The almost unanimous opinion of his advisors and military leaders wasn't good enough for Lincoln. That was not the answer he wanted to hear. So he said he wanted more information about Anderson's command, and he sent an observer to Charleston to get it for him. That observer was Gustavus V Fox. Needless to say, Fox was pleased to tell Lincoln what he wanted to hear, and the scheme was approved. Only Lincoln wasn't satisfied with three tugboats on a simple resupply mission. He sent a war fleet.


Anderson was not told about the mission. He was as surprised as anyone in Charleston Harbor. And he wasn't at all happy about having been kept in the dark. He expressed that sentiment, and he let it be known that his heart was not in the war that was bound to follow, but of course as a Naval officer he had no choice but to make the best of it and follow orders.


The South was also forced to try to make the best of a very bad situation. As Lincoln's war fleet approached the harbor, Southerners opened fire on Ft Sumter on April 12, 1861. They knew they could not take on the fort's cannon fire and the fleet at the same time, so they decided to try to take out the fort first.

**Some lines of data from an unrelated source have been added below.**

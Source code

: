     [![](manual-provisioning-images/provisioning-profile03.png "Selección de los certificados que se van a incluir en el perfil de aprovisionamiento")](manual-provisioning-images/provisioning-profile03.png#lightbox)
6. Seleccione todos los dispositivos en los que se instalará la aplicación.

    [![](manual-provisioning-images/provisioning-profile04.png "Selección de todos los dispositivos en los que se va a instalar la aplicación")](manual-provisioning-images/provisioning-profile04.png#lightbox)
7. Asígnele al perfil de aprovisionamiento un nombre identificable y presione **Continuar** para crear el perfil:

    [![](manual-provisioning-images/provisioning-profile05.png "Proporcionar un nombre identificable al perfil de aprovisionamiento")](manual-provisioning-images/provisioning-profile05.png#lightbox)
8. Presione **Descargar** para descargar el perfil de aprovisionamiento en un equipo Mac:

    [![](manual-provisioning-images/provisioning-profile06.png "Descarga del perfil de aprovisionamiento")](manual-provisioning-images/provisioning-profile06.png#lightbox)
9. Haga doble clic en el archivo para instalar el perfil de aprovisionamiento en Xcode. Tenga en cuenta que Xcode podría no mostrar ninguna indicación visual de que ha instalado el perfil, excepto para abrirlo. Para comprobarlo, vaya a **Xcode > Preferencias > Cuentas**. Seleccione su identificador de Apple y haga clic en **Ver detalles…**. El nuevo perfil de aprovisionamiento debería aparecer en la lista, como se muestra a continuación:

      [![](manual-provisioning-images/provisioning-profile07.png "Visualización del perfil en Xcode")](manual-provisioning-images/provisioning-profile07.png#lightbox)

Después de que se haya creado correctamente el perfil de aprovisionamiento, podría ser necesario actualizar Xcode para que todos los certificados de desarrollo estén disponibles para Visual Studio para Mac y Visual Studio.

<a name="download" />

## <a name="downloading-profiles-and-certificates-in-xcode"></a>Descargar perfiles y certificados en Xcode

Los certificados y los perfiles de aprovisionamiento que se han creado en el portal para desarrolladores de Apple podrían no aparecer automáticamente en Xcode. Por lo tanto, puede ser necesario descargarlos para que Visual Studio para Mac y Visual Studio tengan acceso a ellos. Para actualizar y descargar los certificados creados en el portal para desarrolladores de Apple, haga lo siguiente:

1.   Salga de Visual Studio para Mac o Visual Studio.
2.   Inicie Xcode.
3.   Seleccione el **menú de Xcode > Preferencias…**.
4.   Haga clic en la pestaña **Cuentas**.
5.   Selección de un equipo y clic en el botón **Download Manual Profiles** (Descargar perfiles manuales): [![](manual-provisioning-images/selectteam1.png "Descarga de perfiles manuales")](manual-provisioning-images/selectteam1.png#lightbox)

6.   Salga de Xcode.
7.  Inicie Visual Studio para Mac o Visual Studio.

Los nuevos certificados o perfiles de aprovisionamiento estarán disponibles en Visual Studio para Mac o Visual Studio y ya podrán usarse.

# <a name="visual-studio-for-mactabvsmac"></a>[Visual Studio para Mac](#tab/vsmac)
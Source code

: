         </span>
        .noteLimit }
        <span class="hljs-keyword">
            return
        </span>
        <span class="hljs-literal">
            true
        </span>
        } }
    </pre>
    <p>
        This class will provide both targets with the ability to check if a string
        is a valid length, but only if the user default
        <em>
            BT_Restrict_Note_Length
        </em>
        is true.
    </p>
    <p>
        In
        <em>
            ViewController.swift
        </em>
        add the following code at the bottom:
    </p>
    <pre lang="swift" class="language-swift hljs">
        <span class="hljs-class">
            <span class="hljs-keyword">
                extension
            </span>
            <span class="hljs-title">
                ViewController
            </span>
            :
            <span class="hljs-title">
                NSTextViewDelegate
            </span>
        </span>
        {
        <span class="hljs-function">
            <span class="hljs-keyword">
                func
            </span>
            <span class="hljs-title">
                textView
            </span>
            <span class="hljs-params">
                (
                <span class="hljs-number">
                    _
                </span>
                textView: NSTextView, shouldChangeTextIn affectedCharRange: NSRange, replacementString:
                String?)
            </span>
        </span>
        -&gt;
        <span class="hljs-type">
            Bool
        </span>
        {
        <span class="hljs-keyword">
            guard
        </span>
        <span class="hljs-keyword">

The war fleet did absolutely nothing to assist their besieged comrades in the fort. They, along with cannon fire from the fort, could easily have overpowered Southern forces at Charleston Bay, but they sat idly by and did nothing. Why? A newspaper article explains:


We have no doubt . . .that it was a cunningly devised scheme, contrived . . . to arouse, and, if possible, exasperate the northern people against the South . . . We venture to say a more gigantic conspiracy against the principles of human liberty and freedom has never been concocted. Who but a fiend could have thought of sacrificing the gallant Major Anderson and his little band in order to carry out a political game? Yet there he was compelled to stand for thirty six hours amid a torrent of fire and shell, while the fleet sent to assist him, coolly looked at his flag of distress and moved not to his assistance! Why did they not? . . .Pause then, and consider before you endorse these mad men who are now, under pretense of preserving the Union, doing the very thing that must forever divide it.


That article did not appear in a South Carolina newspaper, but in a Northern newspaper. It was articles like that which provoked Lincoln to tyrannical temper-tantrums. Northern newspapers were shut down and their editors were thrown in jail for not enthusiastically embracing Lincoln's evil schemes.


It's amazing that no one was killed in the brief battle of Ft Sumter. The only person in the nation who was disappointed with that was Abraham Lincoln. How much easier it would have been for him to whip Yankees into a frenzy if he could have declared in full self-righteous indignation that the South had spilled Northern blood. Still, he got what he wanted -- an excuse for war, and he was quite pleased with himself and his sidekick, as expressed by Honest Abe in this note to Gustavus Fox on May 1, 1861:


You and I both anticipated that the cause of the country would be advanced by making the attempt to provision Fort Sumter, even if it should fail; and it is no small consolation now to feel that our anticipation is justified by the result.


It's easy to see why Yankees were driven to such lengths in manufacturing the CivilGate propaganda and mythology that is taught today in our public schools. No wonder they felt they had to concoct such fairytales as Honest Abe. They simply could not afford to have future generations of Americans know the truth about the character of Abraham Lincoln and the evil of his war. Ft Sumter is just one of countless dirty little secrets in the ugly truth of Lincoln's lies and his bloody war.